The former finance director of a private Huntington Beach elementary school was sentenced Thursday to nearly 3 1/2 years behind bars for embezzling more than $2 million to pay for Angels season tickets, vacations to Europe, golf club memberships and other personal expenses.

Homepage photo from Pegasus School in Huntington Beach. Image via thepegasusschool.org
Homepage photo from Pegasus School in Huntington Beach. Image via thepegasusschool.org

Ricardo Nieva, 49, of Trabuco Canyon was ordered to serve 41 months in federal prison, pay restitution of about $2 million to Pegasus School, and serve three years of supervised release after he gets out of prison.

“He could’ve destroyed the school completely,” Mike Smith, vice chairman of the school’s board of trustees, told the court.

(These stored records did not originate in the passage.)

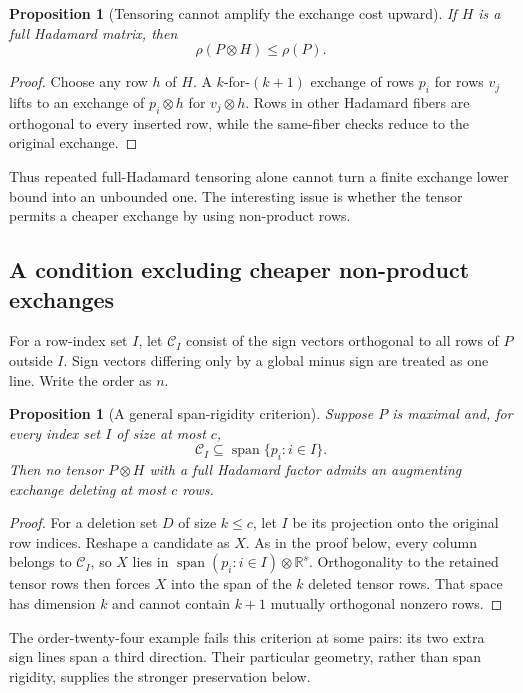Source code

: \documentclass[11pt]{article}
\newtheorem{proposition}[theorem]{Proposition}
\newcommand{\R}{\mathbb R}
\begin{document}
\begin{proposition}[Tensoring cannot amplify the exchange cost upward]
If $H$ is a full Hadamard matrix, then
\[
 \rho(P\otimes H)\le\rho(P).
\]
\end{proposition}
\begin{proof}
Choose any row $h$ of $H$. A $k$-for-$(k+1)$ exchange of rows $p_i$
for rows $v_j$ lifts to an exchange of $p_i\otimes h$ for $v_j\otimes h$.
Rows in other Hadamard fibers are orthogonal to every inserted row,
while the same-fiber checks reduce to the original exchange.
\end{proof}
Thus repeated full-Hadamard tensoring alone cannot turn a finite
exchange lower bound into an unbounded one. The interesting issue is
whether the tensor permits a cheaper exchange by using non-product rows.

\subsection{A condition excluding cheaper non-product exchanges}
For a row-index set $I$, let $\mathcal C_I$ consist of the sign vectors
orthogonal to all rows of $P$ outside $I$. Sign vectors differing only
by a global minus sign are treated as one line. Write the order as $n$.

\begin{proposition}[A general span-rigidity criterion]
Suppose $P$ is maximal and, for every index set $I$ of size at most $c$,
\[
 \mathcal C_I\subseteq\operatorname{span}\{p_i:i\in I\}.
\]
Then no tensor $P\otimes H$ with a full Hadamard factor admits an
augmenting exchange deleting at most $c$ rows.
\end{proposition}
\begin{proof}
For a deletion set $D$ of size $k\le c$, let $I$ be its projection
onto the original row indices. Reshape a candidate as $X$. As in the
proof below, every column belongs to $\mathcal C_I$, so $X$ lies in
$\operatorname{span}(p_i:i\in I)\otimes\R^s$. Orthogonality to the
retained tensor rows then forces $X$ into the span of the $k$ deleted
tensor rows. That space has dimension $k$ and cannot contain $k+1$
mutually orthogonal nonzero rows.
\end{proof}
The order-twenty-four example fails this criterion at some pairs: its
two extra sign lines span a third direction. Their particular geometry,
rather than span rigidity, supplies the stronger preservation below.
\end{document}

“Money that could’ve been used to improve our educational program went to cars, jewelry, trips … he even paid for his own kids’ private school educations,” Smith said.

Nieva was the business manager at Pegasus School for nearly 20 years until his resignation in September 2013.

From the end of 2006 to May 2013, he cashed about 250 checks payable to himself, according to his plea agreement. Nieva also spent the school’s cash on an Arizona timeshare, mortgage payments, home improvement projects, restaurants, shopping, sports camps for his two children and college savings plans.

In a brief statement, Nieva apologized for “betraying people at the school” and hurting his own family.

U.S. District Judge Dean D. Pregerson said he has presided over many similar fraud and theft cases.

“In the spectrum of human failings, some people just do bad things and it’s really hard to detect them,” the judge said, telling Smith that the school won “a reverse lottery” when it employed Nieva.

Pregerson said the case illustrated “the cruel reality that (some) people that have access to money do bad things and hurt other people.”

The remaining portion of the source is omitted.